Well, I started the process, and my friend said "Since you have it open, let's put in new valves for all cylinders." Never should have listened to him, but I did. In the process I reused those little buttons on the tops of the valve stems - which according to other posts on this forum may not be necessary any more. Don't know if that made a difference or not. I also discovered that the original valves in the weak cylinder didn't look all that bad. Neither did the seats, which gave me pause for a second. Not sure if that's indicative of something else, or just a red herring.

Buttoned it back up, torqued the head up to 30, then 60, and on the first pass up to 90 I stripped a head nut - one of the old crusty ones outside the valve cover. I replaced the stud and nut after waiting a few weeks for the parts, and left the whole thing torqued to 84 for an initial test. I gapped the valves at .015 and now my compression is between 45 and 65 on all four - although the original cylinder is now one of the high values. That's my first question: what's the proper torque for the Z134 engine?

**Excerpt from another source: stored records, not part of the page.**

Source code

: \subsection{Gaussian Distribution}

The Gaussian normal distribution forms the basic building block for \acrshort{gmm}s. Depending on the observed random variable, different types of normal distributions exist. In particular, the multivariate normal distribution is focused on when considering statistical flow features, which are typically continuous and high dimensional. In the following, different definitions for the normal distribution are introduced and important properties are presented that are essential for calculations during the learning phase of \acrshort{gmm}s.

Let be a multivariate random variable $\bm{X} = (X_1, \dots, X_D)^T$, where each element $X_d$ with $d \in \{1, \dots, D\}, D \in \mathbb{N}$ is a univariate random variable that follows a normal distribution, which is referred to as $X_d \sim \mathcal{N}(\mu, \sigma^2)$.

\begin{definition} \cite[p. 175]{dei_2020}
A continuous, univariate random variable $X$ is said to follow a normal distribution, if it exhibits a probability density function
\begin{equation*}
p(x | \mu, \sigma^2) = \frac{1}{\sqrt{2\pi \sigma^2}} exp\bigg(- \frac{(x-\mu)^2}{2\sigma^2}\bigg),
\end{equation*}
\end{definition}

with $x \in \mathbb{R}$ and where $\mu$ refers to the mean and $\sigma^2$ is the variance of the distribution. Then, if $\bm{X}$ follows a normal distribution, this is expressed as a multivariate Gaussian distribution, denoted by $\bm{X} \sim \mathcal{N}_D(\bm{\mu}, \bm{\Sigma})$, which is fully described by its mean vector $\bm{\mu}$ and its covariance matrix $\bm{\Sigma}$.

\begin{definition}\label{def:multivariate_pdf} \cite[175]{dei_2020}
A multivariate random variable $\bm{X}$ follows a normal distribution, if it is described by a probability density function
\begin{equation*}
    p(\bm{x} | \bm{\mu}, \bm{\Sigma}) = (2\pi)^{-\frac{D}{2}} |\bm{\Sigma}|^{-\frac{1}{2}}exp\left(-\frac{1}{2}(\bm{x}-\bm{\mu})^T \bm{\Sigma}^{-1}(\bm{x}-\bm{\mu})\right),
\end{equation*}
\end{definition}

This also brings up my second question: What am I missing that caused such a precipitous drop on compression?

I lapped the valves, but did not actually regrind the seats. However, I did get a nice matte ring on the valves and the seats also looked appropriately polished. Haven't had a problem with this in the past, using an identical technique.

I didn't blow any bubbles (a la a warped head leaking coolant) and all of the valve springs appeared to have good tension. I didn't actually check the compression resistance of the springs, however.

I did leave it torqued to 60 for about 3 weeks without any coolant in the engine and missing one head stud, but I don't think that would be enough to allow any corrosion of the head or block, which would then allow air to sneak past the gasket. I did not check this, however.

Those are about the only things I can think of which would cause such a dramatic drop in the compression, although I'm not necessarily the brightest bulb on the christmas tree at times.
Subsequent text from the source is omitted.